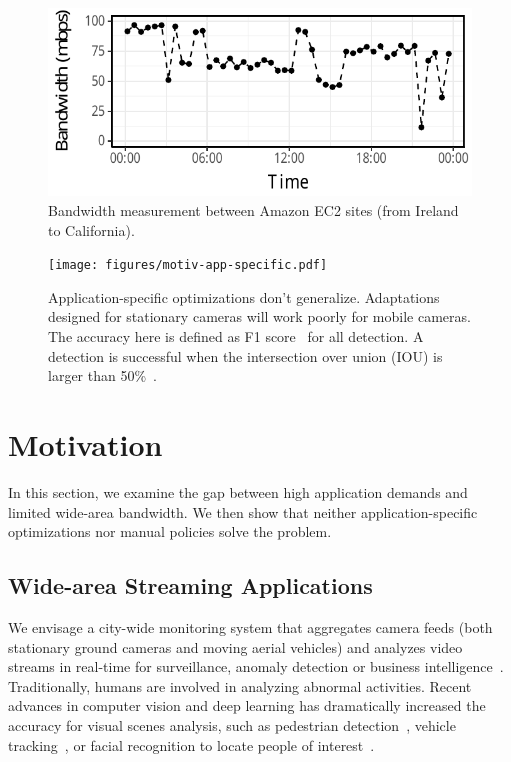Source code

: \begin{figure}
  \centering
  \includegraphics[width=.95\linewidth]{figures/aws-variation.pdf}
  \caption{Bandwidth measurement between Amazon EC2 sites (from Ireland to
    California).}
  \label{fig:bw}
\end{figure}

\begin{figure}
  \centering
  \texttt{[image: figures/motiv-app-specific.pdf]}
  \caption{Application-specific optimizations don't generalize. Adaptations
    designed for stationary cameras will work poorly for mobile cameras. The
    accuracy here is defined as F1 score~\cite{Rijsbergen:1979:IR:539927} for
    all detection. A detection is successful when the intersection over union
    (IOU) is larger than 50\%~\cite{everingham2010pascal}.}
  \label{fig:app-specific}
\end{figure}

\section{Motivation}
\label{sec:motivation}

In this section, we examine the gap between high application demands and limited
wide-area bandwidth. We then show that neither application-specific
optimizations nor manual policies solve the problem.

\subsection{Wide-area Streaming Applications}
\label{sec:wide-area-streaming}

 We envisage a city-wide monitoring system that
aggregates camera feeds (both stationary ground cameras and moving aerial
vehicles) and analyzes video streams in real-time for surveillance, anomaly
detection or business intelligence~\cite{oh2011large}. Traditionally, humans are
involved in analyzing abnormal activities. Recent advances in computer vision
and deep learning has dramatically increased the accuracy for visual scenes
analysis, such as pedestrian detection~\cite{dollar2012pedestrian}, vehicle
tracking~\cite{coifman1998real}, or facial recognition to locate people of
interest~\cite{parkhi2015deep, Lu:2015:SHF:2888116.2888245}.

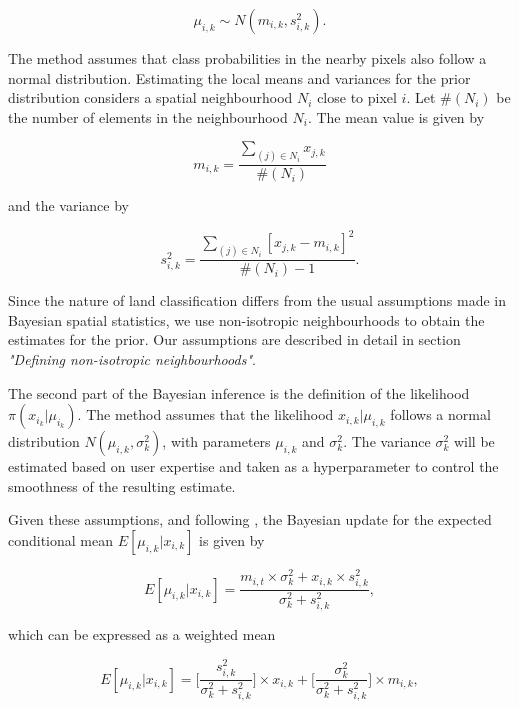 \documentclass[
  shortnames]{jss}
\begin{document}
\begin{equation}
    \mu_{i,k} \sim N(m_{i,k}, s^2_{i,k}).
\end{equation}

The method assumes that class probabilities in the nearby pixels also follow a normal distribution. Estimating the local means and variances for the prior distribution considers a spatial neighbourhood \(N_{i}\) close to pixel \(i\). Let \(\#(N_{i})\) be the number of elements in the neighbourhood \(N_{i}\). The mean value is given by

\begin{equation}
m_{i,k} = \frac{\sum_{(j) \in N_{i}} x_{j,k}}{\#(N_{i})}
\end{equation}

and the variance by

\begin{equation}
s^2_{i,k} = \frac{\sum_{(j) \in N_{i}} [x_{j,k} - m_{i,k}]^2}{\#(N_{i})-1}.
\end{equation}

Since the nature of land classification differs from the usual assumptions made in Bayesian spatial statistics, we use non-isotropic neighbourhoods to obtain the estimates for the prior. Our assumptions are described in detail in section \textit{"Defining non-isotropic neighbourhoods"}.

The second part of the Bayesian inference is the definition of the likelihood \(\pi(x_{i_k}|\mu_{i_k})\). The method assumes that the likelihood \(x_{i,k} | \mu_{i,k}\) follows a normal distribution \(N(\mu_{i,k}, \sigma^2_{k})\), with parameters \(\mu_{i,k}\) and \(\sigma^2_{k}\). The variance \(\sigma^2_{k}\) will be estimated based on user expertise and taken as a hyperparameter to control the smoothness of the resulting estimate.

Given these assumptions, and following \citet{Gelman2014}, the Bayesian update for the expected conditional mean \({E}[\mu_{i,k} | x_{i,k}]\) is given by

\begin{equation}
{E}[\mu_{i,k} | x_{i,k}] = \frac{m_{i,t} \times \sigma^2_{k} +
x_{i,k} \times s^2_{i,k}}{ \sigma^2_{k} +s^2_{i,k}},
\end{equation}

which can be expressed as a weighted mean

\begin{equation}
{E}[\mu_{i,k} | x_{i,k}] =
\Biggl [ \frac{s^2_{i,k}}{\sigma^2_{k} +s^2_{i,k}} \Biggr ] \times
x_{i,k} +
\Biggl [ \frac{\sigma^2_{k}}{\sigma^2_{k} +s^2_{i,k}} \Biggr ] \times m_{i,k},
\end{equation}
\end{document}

● ● ● ●

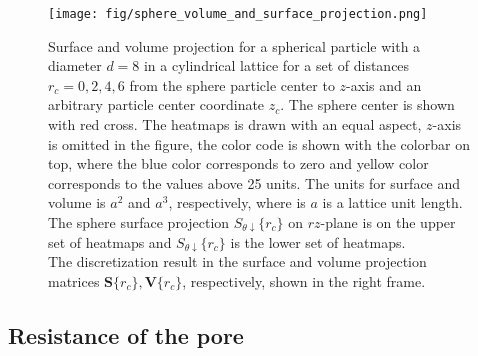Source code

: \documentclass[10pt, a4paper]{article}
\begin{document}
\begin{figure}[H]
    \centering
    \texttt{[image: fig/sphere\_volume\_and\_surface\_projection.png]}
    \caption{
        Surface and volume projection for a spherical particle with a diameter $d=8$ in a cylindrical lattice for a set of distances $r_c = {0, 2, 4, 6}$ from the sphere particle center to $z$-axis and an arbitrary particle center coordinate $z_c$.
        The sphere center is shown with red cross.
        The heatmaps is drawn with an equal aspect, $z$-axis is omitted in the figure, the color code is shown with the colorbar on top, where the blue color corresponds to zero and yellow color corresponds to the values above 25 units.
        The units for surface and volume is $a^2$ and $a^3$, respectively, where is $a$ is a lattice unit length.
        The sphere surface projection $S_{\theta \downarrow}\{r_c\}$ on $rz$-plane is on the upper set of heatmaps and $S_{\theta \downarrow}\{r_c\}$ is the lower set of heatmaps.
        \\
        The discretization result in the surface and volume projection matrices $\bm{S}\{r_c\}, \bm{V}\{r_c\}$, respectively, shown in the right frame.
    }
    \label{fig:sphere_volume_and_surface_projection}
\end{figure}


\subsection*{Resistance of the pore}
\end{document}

● ● ● ●

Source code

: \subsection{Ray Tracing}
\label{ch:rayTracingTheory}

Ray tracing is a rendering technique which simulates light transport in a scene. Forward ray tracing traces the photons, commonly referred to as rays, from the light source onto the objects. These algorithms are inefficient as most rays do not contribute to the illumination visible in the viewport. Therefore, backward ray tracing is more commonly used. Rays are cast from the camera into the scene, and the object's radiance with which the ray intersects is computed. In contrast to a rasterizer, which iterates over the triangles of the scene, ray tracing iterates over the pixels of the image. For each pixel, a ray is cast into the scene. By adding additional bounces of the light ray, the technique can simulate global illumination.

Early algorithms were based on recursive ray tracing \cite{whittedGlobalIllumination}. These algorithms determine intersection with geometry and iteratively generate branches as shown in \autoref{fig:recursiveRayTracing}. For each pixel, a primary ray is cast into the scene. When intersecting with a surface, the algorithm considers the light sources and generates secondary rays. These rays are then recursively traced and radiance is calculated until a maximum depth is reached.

● ● ● ●

BRIEF: Extract from the listing above the lines between the line containing "vehicles) and analyzes" and the line containing "and deep learning", keeping both of those lines. Output nothing else.

EXPECTED ANSWER:
vehicles) and analyzes video streams in real-time for surveillance, anomaly
detection or business intelligence~\cite{oh2011large}. Traditionally, humans are
involved in analyzing abnormal activities. Recent advances in computer vision
and deep learning has dramatically increased the accuracy for visual scenes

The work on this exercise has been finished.